Bedtime for Gonzo

The Rum Diary review
By Armond White for CityArts.info
Johnny Depp‘s Hunter Thompson persona is no different from his pirate Jack Sparrow–another intoxicated hipster whose antisocial bravado is backed by multi-million dollar Hollywood privilege. Depp is so infatuated with Hunter Thompson’s hipster cool that his new production of The Rum Diary (based on Thompson’s early unpublished novel about his 1960 penance as a reporter in Puerto Rico) marks his second turn portraying the late writer.
After the 2000 film Fear and Loathing in Las Vegas, Depp doesn’t get any deeper into Thompson. The Rum Diary simply extends the self-aggrandizing. For Depp, Thompson represents an inside outsider, woozily pontificating on crazed subcultures with a totally solipsistic sense of righteousness. As journalist Paul Kemp, Depp portrays a younger version of Thompson’s soused cynic. Set in 1960, as if the last days of innocence, The Rum Diary follows Kemp/Thompson awakening to the corruption of American capitalism among real estate developers and journalists. It suits the era without enlightening it.

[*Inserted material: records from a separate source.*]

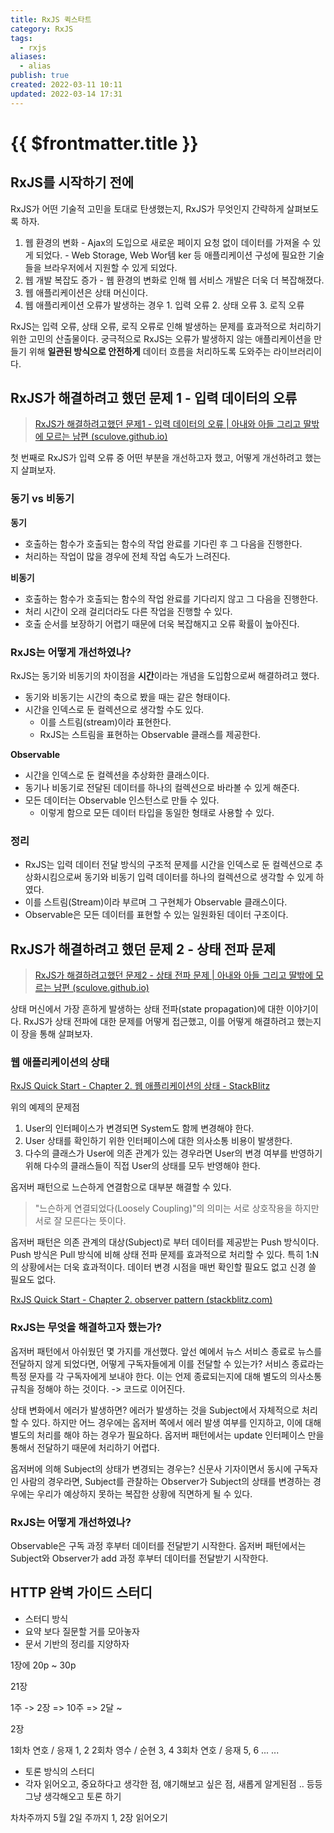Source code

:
 ```yaml
---
title: RxJS 퀵스타트
category: RxJS
tags:
  - rxjs
aliases:
  - alias
publish: true
created: 2022-03-11 10:11
updated: 2022-03-14 17:31
---
```


# {{ $frontmatter.title }}

## RxJS를 시작하기 전에

RxJS가 어떤 기술적 고민을 토대로 탄생했는지, RxJS가 무엇인지 간략하게 살펴보도록 하자.

1. 웹 환경의 변화 - Ajax의 도입으로 새로운 페이지 요청 없이 데이터를 가져올 수 있게 되었다. - Web Storage, Web Wor템
   ker 등 애플리케이션 구성에 필요한 기술들을 브라우저에서 지원할 수 있게 되었다.
2. 웹 개발 복잡도 증가 - 웹 환경의 변화로 인해 웹 서비스 개발은 더욱 더 복잡해졌다.
3. 웹 애플리케이션은 상태 머신이다.
4. 웹 애플리케이션 오류가 발생하는 경우 1. 입력 오류 2. 상태 오류 3. 로직 오류

RxJS는 입력 오류, 상태 오류, 로직 오류로 인해 발생하는 문제를 효과적으로 처리하기 위한 고민의 산출물이다. 궁극적으로 RxJS는 오류가 발생하지 않는 애플리케이션을 만들기 위해 **일관된 방식으로 안전하게** 데이터 흐름을 처리하도록 도와주는 라이브러리이다.

## RxJS가 해결하려고 했던 문제 1 - 입력 데이터의 오류

> [RxJS가 해결하려고했던 문제1 - 입력 데이터의 오류 | 아내와 아들 그리고 딸밖에 모르는 남편 (sculove.github.io)](https://sculove.github.io/post/rxjsbook1/)

첫 번째로 RxJS가 입력 오류 중 어떤 부분을 개선하고자 했고, 어떻게 개선하려고 했는지 살펴보자.

### 동기 vs 비동기

**동기**

- 호출하는 함수가 호출되는 함수의 작업 완료를 기다린 후 그 다음을 진행한다.
- 처리하는 작업이 많을 경우에 전체 작업 속도가 느려진다.

**비동기**

- 호출하는 함수가 호출되는 함수의 작업 완료를 기다리지 않고 그 다음을 진행한다.
- 처리 시간이 오래 걸리더라도 다른 작업을 진행할 수 있다.
- 호출 순서를 보장하기 어렵기 때문에 더욱 복잡해지고 오류 확률이 높아진다.

### RxJS는 어떻게 개선하였나?

RxJS는 동기와 비동기의 차이점을 **시간**이라는 개념을 도입함으로써 해결하려고 했다.

- 동기와 비동기는 시간의 축으로 봤을 때는 같은 형태이다.
- 시간을 인덱스로 둔 컬렉션으로 생각할 수도 있다.
  - 이를 스트림(stream)이라 표현한다.
  - RxJS는 스트림을 표현하는 Observable 클래스를 제공한다.

**Observable**

- 시간을 인덱스로 둔 컬렉션을 추상화한 클래스이다.
- 동기나 비동기로 전달된 데이터를 하나의 컬렉션으로 바라볼 수 있게 해준다.
- 모든 데이터는 Observable 인스턴스로 만들 수 있다.
  - 이렇게 함으로 모든 데이터 타입을 동일한 형태로 사용할 수 있다.

### 정리

- RxJS는 입력 데이터 전달 방식의 구조적 문제를 시간을 인덱스로 둔 컬렉션으로 추상화시킴으로써 동기와 비동기 입력 데이터를 하나의 컬렉션으로 생각할 수 있게 하였다.
- 이를 스트림(Stream)이라 부르며 그 구현체가 Observable 클래스이다.
- Observable은 모든 데이터를 표현할 수 있는 일원화된 데이터 구조이다.

## RxJS가 해결하려고 했던 문제 2 - 상태 전파 문제

> [RxJS가 해결하려고했던 문제2 - 상태 전파 문제 | 아내와 아들 그리고 딸밖에 모르는 남편 (sculove.github.io)](https://sculove.github.io/post/rxjsbook2/)

상태 머신에서 가장 흔하게 발생하는 상태 전파(state propagation)에 대한 이야기이다. RxJS가 상태 전파에 대한 문제를 어떻게 접근했고, 이를 어떻게 해결하려고 했는지 이 장을 통해 살펴보자.

### 웹 애플리케이션의 상태

[RxJS Quick Start - Chapter 2. 웹 애플리케이션의 상태 - StackBlitz](https://stackblitz.com/edit/js-6tsy1w)

위의 예제의 문제점

1. User의 인터페이스가 변경되면 System도 함께 변경해야 한다.
2. User 상태를 확인하기 위한 인터페이스에 대한 의사소통 비용이 발생한다.
3. 다수의 클래스가 User에 의존 관계가 있는 경우라면 User의 변경 여부를 반영하기 위해 다수의 클래스들이 직접 User의 상태를 모두 반영해야 한다.

옵저버 패턴으로 느슨하게 연결함으로 대부분 해결할 수 있다.

> "느슨하게 연결되었다(Loosely Coupling)"의 의미는 서로 상호작용을 하지만 서로 잘 모른다는 뜻이다.

옵저버 패턴은 의존 관계의 대상(Subject)로 부터 데이터를 제공받는 Push 방식이다.
Push 방식은 Pull 방식에 비해 상태 전파 문제를 효과적으로 처리할 수 있다. 특히 1:N의 상황에서는 더욱 효과적이다.
데이터 변경 시점을 매번 확인할 필요도 없고 신경 쓸 필요도 없다.

[RxJS Quick Start - Chapter 2. observer pattern (stackblitz.com)](https://stackblitz.com/edit/js-uxyvzx)

### RxJS는 무엇을 해결하고자 했는가?

옵저버 패턴에서 아쉬웠던 몇 가지를 개선했다.
앞선 예에서 뉴스 서비스 종료로 뉴스를 전달하지 않게 되었다면, 어떻게 구독자들에게 이를 전달할 수 있는가?
서비스 종료라는 특정 문자를 각 구독자에게 보내야 한다.
이는 언제 종료되는지에 대해 별도의 의사소통 규칙을 정해야 하는 것이다. -> 코드로 이어진다.

상태 변화에서 에러가 발생하면?
에러가 발생하는 것을 Subject에서 자체적으로 처리할 수 있다. 하지만 어느 경우에는 옵저버 쪽에서 에러 발생 여부를 인지하고, 이에 대해 별도의 처리를 해야 하는 경우가 필요하다.
옵저버 패턴에서는 update 인터페이스 만을 통해서 전달하기 때문에 처리하기 어렵다.

옵저버에 의해 Subject의 상태가 변경되는 경우는?
신문사 기자이면서 동시에 구독자인 사람의 경우라면, Subject를 관찰하는 Observer가 Subject의 상태를 변경하는 경우에는 우리가 예상하지 못하는 복잡한 상황에 직면하게 될 수 있다.

### RxJS는 어떻게 개선하였나?

Observable은 구독 과정 후부터 데이터를 전달받기 시작한다.
옵저버 패턴에서는 Subject와 Observer가 add 과정 후부터 데이터를 전달받기 시작한다.

## HTTP 완벽 가이드 스터디

- 스터디 방식
- 요약 보다 질문할 거를 모아놓자
- 문서 기반의 정리를 지양하자

1장에 20p ~ 30p

21장

1주 -> 2장 => 10주 => 2달 ~

2장

1회차 연호 / 응재 1, 2
2회차 영수 / 순현 3, 4
3회차 연호 / 응재 5, 6
...
...

- 토론 방식의 스터디
- 각자 읽어오고, 중요하다고 생각한 점, 얘기해보고 싶은 점, 새롭게 알게된점 .. 등등 그냥 생각해오고 토론 하기

차차주까지 5월 2일 주까지 1, 2장 읽어오기
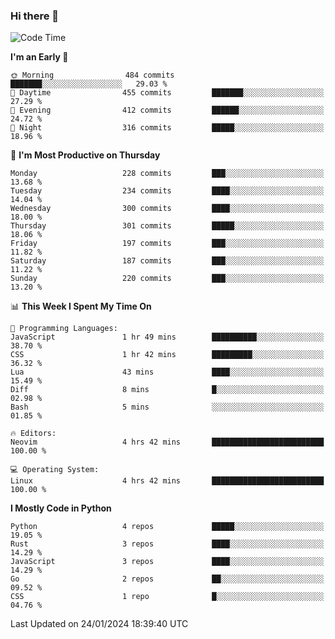 ### Hi there 👋
<!--START_SECTION:waka-->
![Code Time](http://img.shields.io/badge/Code%20Time-221%20hrs%2027%20mins-blue)

**I'm an Early 🐤** 

```text
🌞 Morning                484 commits         ███████░░░░░░░░░░░░░░░░░░   29.03 % 
🌆 Daytime                455 commits         ███████░░░░░░░░░░░░░░░░░░   27.29 % 
🌃 Evening                412 commits         ██████░░░░░░░░░░░░░░░░░░░   24.72 % 
🌙 Night                  316 commits         █████░░░░░░░░░░░░░░░░░░░░   18.96 % 
```
📅 **I'm Most Productive on Thursday** 

```text
Monday                   228 commits         ███░░░░░░░░░░░░░░░░░░░░░░   13.68 % 
Tuesday                  234 commits         ████░░░░░░░░░░░░░░░░░░░░░   14.04 % 
Wednesday                300 commits         ████░░░░░░░░░░░░░░░░░░░░░   18.00 % 
Thursday                 301 commits         █████░░░░░░░░░░░░░░░░░░░░   18.06 % 
Friday                   197 commits         ███░░░░░░░░░░░░░░░░░░░░░░   11.82 % 
Saturday                 187 commits         ███░░░░░░░░░░░░░░░░░░░░░░   11.22 % 
Sunday                   220 commits         ███░░░░░░░░░░░░░░░░░░░░░░   13.20 % 
```


📊 **This Week I Spent My Time On** 

```text
💬 Programming Languages: 
JavaScript               1 hr 49 mins        ██████████░░░░░░░░░░░░░░░   38.70 % 
CSS                      1 hr 42 mins        █████████░░░░░░░░░░░░░░░░   36.32 % 
Lua                      43 mins             ████░░░░░░░░░░░░░░░░░░░░░   15.49 % 
Diff                     8 mins              █░░░░░░░░░░░░░░░░░░░░░░░░   02.98 % 
Bash                     5 mins              ░░░░░░░░░░░░░░░░░░░░░░░░░   01.85 % 

🔥 Editors: 
Neovim                   4 hrs 42 mins       █████████████████████████   100.00 % 

💻 Operating System: 
Linux                    4 hrs 42 mins       █████████████████████████   100.00 % 
```

**I Mostly Code in Python** 

```text
Python                   4 repos             █████░░░░░░░░░░░░░░░░░░░░   19.05 % 
Rust                     3 repos             ████░░░░░░░░░░░░░░░░░░░░░   14.29 % 
JavaScript               3 repos             ████░░░░░░░░░░░░░░░░░░░░░   14.29 % 
Go                       2 repos             ██░░░░░░░░░░░░░░░░░░░░░░░   09.52 % 
CSS                      1 repo              █░░░░░░░░░░░░░░░░░░░░░░░░   04.76 % 
```




 Last Updated on 24/01/2024 18:39:40 UTC
<!--END_SECTION:waka-->

<!--
**YoganshSharma/YoganshSharma** is a ✨ _special_ ✨ repository because its `README.md` (this file) appears on your GitHub profile.

Here are some ideas to get you started:

- 🔭 I’m currently working on ...
- 🌱 I’m currently learning ...
- 👯 I’m looking to collaborate on ...
- 🤔 I’m looking for help with ...
- 💬 Ask me about ...
- 📫 How to reach me: ...
- 😄 Pronouns: ...
- ⚡ Fun fact: ...
-->
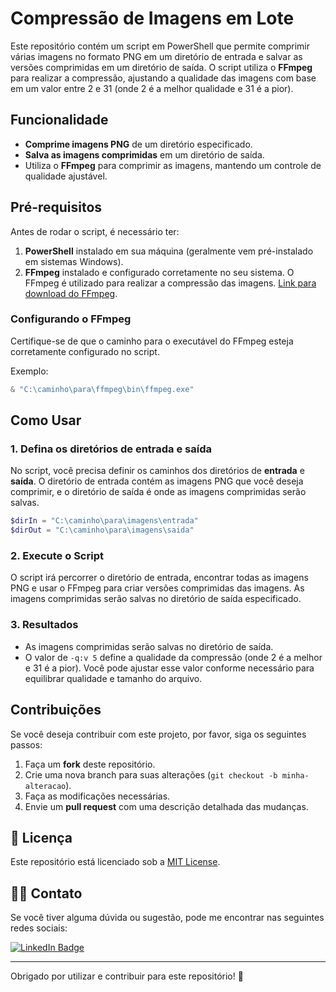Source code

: # Compressão de Imagens em Lote

Este repositório contém um script em PowerShell que permite comprimir várias imagens no formato PNG em um diretório de entrada e salvar as versões comprimidas em um diretório de saída. O script utiliza o **FFmpeg** para realizar a compressão, ajustando a qualidade das imagens com base em um valor entre 2 e 31 (onde 2 é a melhor qualidade e 31 é a pior).

## Funcionalidade

- **Comprime imagens PNG** de um diretório especificado.
- **Salva as imagens comprimidas** em um diretório de saída.
- Utiliza o **FFmpeg** para comprimir as imagens, mantendo um controle de qualidade ajustável.

## Pré-requisitos

Antes de rodar o script, é necessário ter:

1. **PowerShell** instalado em sua máquina (geralmente vem pré-instalado em sistemas Windows).
2. **FFmpeg** instalado e configurado corretamente no seu sistema. O FFmpeg é utilizado para realizar a compressão das imagens. [Link para download do FFmpeg](https://ffmpeg.org/download.html).

### Configurando o FFmpeg

Certifique-se de que o caminho para o executável do FFmpeg esteja corretamente configurado no script.

Exemplo:
```powershell
& "C:\caminho\para\ffmpeg\bin\ffmpeg.exe"
```

## Como Usar

### 1. Defina os diretórios de entrada e saída

No script, você precisa definir os caminhos dos diretórios de **entrada** e **saída**. O diretório de entrada contém as imagens PNG que você deseja comprimir, e o diretório de saída é onde as imagens comprimidas serão salvas.

```powershell
$dirIn = "C:\caminho\para\imagens\entrada"
$dirOut = "C:\caminho\para\imagens\saida"
```

### 2. Execute o Script

O script irá percorrer o diretório de entrada, encontrar todas as imagens PNG e usar o FFmpeg para criar versões comprimidas das imagens. As imagens comprimidas serão salvas no diretório de saída especificado.

### 3. Resultados

- As imagens comprimidas serão salvas no diretório de saída.
- O valor de `-q:v 5` define a qualidade da compressão (onde 2 é a melhor e 31 é a pior). Você pode ajustar esse valor conforme necessário para equilibrar qualidade e tamanho do arquivo.

## Contribuições

Se você deseja contribuir com este projeto, por favor, siga os seguintes passos:

1. Faça um **fork** deste repositório.
2. Crie uma nova branch para suas alterações (`git checkout -b minha-alteracao`).
3. Faça as modificações necessárias.
4. Envie um **pull request** com uma descrição detalhada das mudanças.

## 🔄 Licença

Este repositório está licenciado sob a [MIT License](LICENSE).

## 👨‍💻 Contato

Se você tiver alguma dúvida ou sugestão, pode me encontrar nas seguintes redes sociais:

<div id="badges">
  <a href = "https://linkedin.com/in/weslley-inoc%C3%AAncio-cnse-csae-cpte-ceh-trained-830601128">
    <img src="https://img.shields.io/badge/LinkedIn-blue?style=for-the-badge&logo=linkedin&logoColor=white" alt="LinkedIn Badge"/>
  </a>
</div>

---

Obrigado por utilizar e contribuir para este repositório! 🙌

Best that can be said for The Rum Diary is that it’s less offensive than George Clooney club smugness. Thompson’s journalist’s instinct (from before the term journalism meant TV gadabout) seeks oddball characters rather than social targets. Kemp’s ragtag colleagues Sala (Michael Rispoli) and Moberg (Giovanni Ribisi) tolerate their cynicism with booze and drugs; it helps them to cope with being in the same boat as their exploitative boss Lotterman (Richard Jenkins) and the object of their juvenile disdain, rich, Waspy developer Sanderson (Aaron Eckhart). It is Sanderson who advises “Nobody wants to rock the boat, they want to climb aboard”–a clearer social observation than the Clooney club admits yet it’s just slipped into The Rum Diary as if hazily recalled.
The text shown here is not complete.